Highlights & Insights¶
- Theoretical elegance: The representational capacity of INRs is analyzed through the lens of feature space dimensionality, reducing the problem to a combinatorial question of multiset coefficients, with concise and clear theoretical derivations.
- Simple implementation: Only the fully connected layers need to be replaced with multi-branch Hadamard product structures; no modifications to the training pipeline or loss functions are required.
- Orthogonal to existing methods: Split-Layer does not conflict with positional encodings or activation function methods and can be combined with them additively.
- NTK-based theoretical validation: The neural tangent kernel perspective provides additional theoretical grounding for the observed performance improvements.
Limitations & Future Work¶
- Optimal split formula is empirical: \(N^* \approx (0.17C)^{2/3}\) lacks rigorous theoretical derivation and is obtained solely through experimental fitting.
- Hadamard product may introduce training instability: High-order polynomials could lead to gradient explosion or vanishing; the paper does not analyze this in depth.
- Validation limited to INR settings: The generality of Split-Layer has not been verified on broader deep learning tasks such as classification or detection.
- Combination with hash grid methods unexplored: The effect of combining Split-Layer with methods such as InstantNGP warrants further investigation.
Related Work & Insights¶
- Connection to MFN (Multiplicative Filter Networks): MFN also employs multiplicative operations to combine multi-branch outputs, but Split-Layer provides a clearer theoretical analysis (explicit computation of feature space dimensionality).

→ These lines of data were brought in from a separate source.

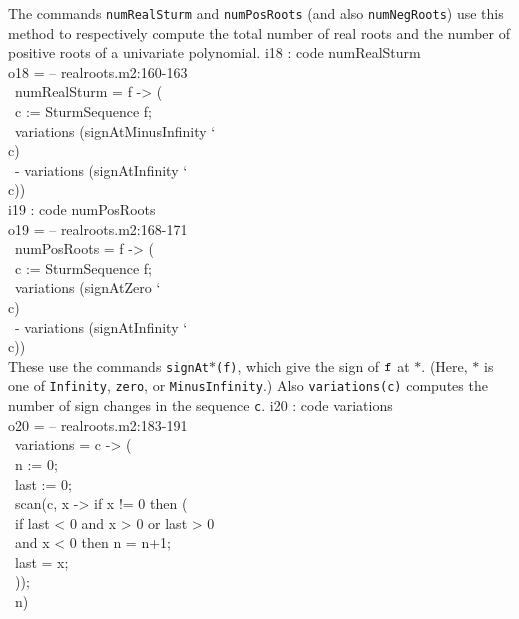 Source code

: The \Mtwo{}\/ commands  {\tt numRealSturm} and 
{\tt numPosRoots} (and also {\tt numNegRoots}) use this method to respectively
compute the total number of real roots and the number of positive roots of 
a univariate polynomial. 
%
\beginOutput
i18 : code numRealSturm\\
\emptyLine
o18 = -- realroots.m2:160-163\\
\      numRealSturm = f -> (\\
\           c := SturmSequence f;\\
\           variations (signAtMinusInfinity {\char`\\} c) \\
\               - variations (signAtInfinity {\char`\\} c))\\
\endOutput
%
\beginOutput
i19 : code numPosRoots\\
\emptyLine
o19 = -- realroots.m2:168-171\\
\      numPosRoots = f -> (  \\
\           c := SturmSequence f;\\
\           variations (signAtZero {\char`\\} c) \\
\               - variations (signAtInfinity {\char`\\} c))\\
\endOutput
%
These use the commands {\tt signAt}$*${\tt (f)}, which 
give the sign of ${\tt f}$
at $*$.
(Here, $*$ is one of  {\tt Infinity}, {\tt zero}, or {\tt MinusInfinity}.)
Also {\tt variations(c)} computes the 
number of sign changes in the sequence {\tt c}.
%
\beginOutput
i20 : code variations\\
\emptyLine
o20 = -- realroots.m2:183-191\\
\      variations = c -> (\\
\           n := 0;\\
\           last := 0;\\
\           scan(c, x -> if x != 0 then (\\
\                     if last < 0 and x > 0 or last > 0 \\
\                        and x < 0 then n = n+1;\\
\                     last = x;\\
\                     ));\\
\           n)\\
\endOutput
%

- Hilbert or Gaussian kernels may offer further avenues for expanding the feature space (noted by the authors in the conclusion).
Rating¶
- Novelty: ⭐⭐⭐⭐⭐ — Rethinking INR representational capacity from the perspective of fully connected layer structure; a genuinely novel approach.
- Experimental Thoroughness: ⭐⭐⭐⭐ — Comprehensive evaluation across 4 tasks × 6 backbones, though quantitative comparison of computational efficiency is lacking.
- Writing Quality: ⭐⭐⭐⭐⭐ — Theoretical derivations are clear and figures are intuitive.
- Value: ⭐⭐⭐⭐ — A plug-and-play general INR enhancement module with strong practical applicability.